-- LISTED RECORDS follows --

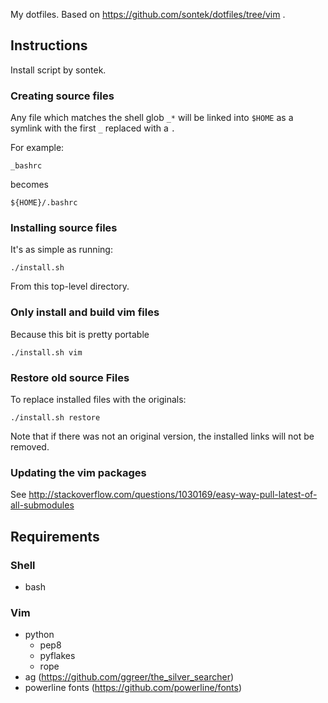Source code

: My dotfiles. Based on https://github.com/sontek/dotfiles/tree/vim .

## Instructions
Install script by sontek.

### Creating source files

Any file which matches the shell glob `_*` will be linked into `$HOME` as a symlink with the first `_`  replaced with a `.`

For example:

    _bashrc

becomes

    ${HOME}/.bashrc

### Installing source files

It's as simple as running:

    ./install.sh

From this top-level directory.

### Only install and build vim files
Because this bit is pretty portable

    ./install.sh vim

### Restore old source Files
To replace installed files with the originals:

    ./install.sh restore

Note that if there was not an original version, the installed links will not be removed.

### Updating the vim packages

See http://stackoverflow.com/questions/1030169/easy-way-pull-latest-of-all-submodules

## Requirements
### Shell
* bash

### Vim
* python
  * pep8
  * pyflakes
  * rope
* ag (https://github.com/ggreer/the_silver_searcher)
* powerline fonts (https://github.com/powerline/fonts)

-- LISTED RECORDS concluded --

* _TASK OBJECTIVE_
Keep the pictures out of the copy and write out the data exactly as it stands.

* _EXERCISE ANSWER_
Source code

: My dotfiles. Based on https://github.com/sontek/dotfiles/tree/vim .

## Instructions
Install script by sontek.

### Creating source files

Any file which matches the shell glob `_*` will be linked into `$HOME` as a symlink with the first `_`  replaced with a `.`

For example:

    _bashrc

becomes

    ${HOME}/.bashrc

### Installing source files

It's as simple as running:

    ./install.sh

From this top-level directory.

### Only install and build vim files
Because this bit is pretty portable

    ./install.sh vim

### Restore old source Files
To replace installed files with the originals:

    ./install.sh restore

Note that if there was not an original version, the installed links will not be removed.

### Updating the vim packages

See http://stackoverflow.com/questions/1030169/easy-way-pull-latest-of-all-submodules

## Requirements
### Shell
* bash

### Vim
* python
  * pep8
  * pyflakes
  * rope
* ag (https://github.com/ggreer/the_silver_searcher)
* powerline fonts (https://github.com/powerline/fonts)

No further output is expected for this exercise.